Approximately 60% of this is due to the fuel tank and tank internal pressure, and the remaining 10% is due to evaporation of liquid fuel in the carburetor passage, so the fuel tank internal pressure control device of this invention is effective in improving restartability at high temperatures. It is shown that it is a thing.

According to the present invention, since the mechanical on-off valve 11 is used, it is not only inexpensive, but also has the problem of ignition of fuel due to sparks generated from electrical contacts, unlike when using electrical means. There is no need to worry about causing this.

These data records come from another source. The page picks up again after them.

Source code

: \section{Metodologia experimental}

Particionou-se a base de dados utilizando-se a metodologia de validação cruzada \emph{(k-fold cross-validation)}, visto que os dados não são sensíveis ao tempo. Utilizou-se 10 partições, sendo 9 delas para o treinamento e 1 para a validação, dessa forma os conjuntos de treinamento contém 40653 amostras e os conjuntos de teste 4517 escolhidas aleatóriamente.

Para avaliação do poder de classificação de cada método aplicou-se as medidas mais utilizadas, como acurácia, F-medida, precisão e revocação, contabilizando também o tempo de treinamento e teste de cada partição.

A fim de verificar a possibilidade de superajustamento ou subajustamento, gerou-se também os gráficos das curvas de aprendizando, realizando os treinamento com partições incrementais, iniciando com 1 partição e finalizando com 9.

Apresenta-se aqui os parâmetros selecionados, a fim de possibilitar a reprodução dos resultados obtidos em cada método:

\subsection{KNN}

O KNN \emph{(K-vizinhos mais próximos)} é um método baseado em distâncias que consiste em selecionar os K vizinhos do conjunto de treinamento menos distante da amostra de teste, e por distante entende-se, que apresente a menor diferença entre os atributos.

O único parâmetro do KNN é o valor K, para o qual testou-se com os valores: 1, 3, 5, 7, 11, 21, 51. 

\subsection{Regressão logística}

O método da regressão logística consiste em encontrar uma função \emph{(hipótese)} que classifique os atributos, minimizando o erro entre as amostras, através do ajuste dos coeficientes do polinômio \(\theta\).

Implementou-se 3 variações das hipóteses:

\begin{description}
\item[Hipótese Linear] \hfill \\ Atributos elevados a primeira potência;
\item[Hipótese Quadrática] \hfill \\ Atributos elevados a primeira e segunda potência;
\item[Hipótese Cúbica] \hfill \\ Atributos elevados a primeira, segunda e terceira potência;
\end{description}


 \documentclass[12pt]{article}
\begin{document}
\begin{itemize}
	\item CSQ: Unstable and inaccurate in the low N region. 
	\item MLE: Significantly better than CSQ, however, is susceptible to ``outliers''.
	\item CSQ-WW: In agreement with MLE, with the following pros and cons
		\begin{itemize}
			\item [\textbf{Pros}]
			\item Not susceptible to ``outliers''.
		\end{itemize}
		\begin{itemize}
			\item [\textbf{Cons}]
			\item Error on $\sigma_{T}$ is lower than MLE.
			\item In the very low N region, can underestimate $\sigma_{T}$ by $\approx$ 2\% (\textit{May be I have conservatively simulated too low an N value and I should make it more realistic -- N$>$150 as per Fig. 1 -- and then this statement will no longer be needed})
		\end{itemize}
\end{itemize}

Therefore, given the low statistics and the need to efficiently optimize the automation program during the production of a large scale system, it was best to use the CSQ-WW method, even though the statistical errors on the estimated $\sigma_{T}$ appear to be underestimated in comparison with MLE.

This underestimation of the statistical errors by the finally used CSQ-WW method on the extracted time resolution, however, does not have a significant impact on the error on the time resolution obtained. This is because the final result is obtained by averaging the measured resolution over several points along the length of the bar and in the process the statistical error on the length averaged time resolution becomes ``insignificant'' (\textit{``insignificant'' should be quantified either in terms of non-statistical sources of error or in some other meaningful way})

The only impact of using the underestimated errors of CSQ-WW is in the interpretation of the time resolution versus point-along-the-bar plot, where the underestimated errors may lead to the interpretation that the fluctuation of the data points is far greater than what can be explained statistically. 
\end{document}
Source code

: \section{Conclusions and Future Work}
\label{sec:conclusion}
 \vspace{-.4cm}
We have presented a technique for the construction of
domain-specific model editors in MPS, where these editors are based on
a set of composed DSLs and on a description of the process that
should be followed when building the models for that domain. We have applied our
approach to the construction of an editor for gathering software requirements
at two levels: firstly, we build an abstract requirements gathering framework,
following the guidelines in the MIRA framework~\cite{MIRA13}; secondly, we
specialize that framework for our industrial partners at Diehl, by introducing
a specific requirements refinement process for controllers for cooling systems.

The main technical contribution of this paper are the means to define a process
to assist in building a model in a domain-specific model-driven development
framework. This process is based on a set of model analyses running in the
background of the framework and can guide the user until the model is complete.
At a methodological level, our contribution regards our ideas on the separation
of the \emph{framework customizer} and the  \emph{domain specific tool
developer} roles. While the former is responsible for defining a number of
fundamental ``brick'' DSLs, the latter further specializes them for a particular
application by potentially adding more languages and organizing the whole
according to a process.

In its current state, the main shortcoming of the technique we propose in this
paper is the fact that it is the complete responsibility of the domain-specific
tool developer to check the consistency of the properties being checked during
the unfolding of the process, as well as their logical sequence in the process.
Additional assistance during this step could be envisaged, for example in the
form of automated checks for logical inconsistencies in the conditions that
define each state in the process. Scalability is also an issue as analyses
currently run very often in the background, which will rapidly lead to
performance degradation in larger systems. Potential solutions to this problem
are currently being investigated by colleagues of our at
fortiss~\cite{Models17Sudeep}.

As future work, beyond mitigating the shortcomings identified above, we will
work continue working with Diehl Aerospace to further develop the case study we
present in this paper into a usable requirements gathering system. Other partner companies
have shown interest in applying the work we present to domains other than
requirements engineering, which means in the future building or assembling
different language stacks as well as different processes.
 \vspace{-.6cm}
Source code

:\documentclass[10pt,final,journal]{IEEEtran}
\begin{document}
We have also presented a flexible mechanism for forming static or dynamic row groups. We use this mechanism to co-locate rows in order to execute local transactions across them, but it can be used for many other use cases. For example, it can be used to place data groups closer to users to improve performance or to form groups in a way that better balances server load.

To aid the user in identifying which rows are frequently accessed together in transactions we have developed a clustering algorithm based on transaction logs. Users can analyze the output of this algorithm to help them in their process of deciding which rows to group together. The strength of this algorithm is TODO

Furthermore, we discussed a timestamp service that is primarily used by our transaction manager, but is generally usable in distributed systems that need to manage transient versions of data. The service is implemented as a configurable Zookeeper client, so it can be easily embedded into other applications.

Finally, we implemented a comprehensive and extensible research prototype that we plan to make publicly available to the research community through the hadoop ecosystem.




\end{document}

[Brief explanation of the drawing]

FIG. 1 is a schematic diagram showing a comparative example of the present invention, and FIG. 2 is an embodiment of the present invention, showing only the parts different from the comparative example of FIG. 1. 1...Fuel tank, 2...Fuel vapor exhaust path, 3...Canister, 9, 11...
...Opening/closing valve, 13゜13'...Fuel filler port (cap), 14...Air chamber.

Claims (1)

[Scope of utility model registration request] In the fuel system of an internal combustion engine in which an air chamber 14 is formed in the upper part of the fuel tank 1 and fuel vapor in the tank is discharged through the canister 3, means for detecting opening and closing of the fuel filler port of the fuel tank 1 is provided, In the middle of the fuel vapor discharge path 2' connecting the fuel tank 1 and the canister 3, there is provided an on-off valve 11 which opens when the fuel filler port of the fuel tank is closed and which closes when the filler port is open. The opening/closing detection means is connected to a pivot arm, one end of which can come into contact with the fuel filler cap 13' inside the fuel tank 1, and the other end of which is located outside the fuel tank 1, so that it can be detected by movement of the other end. A fuel tank internal pressure control device characterized in that the fuel vapor discharge path 2' is mechanically opened and closed.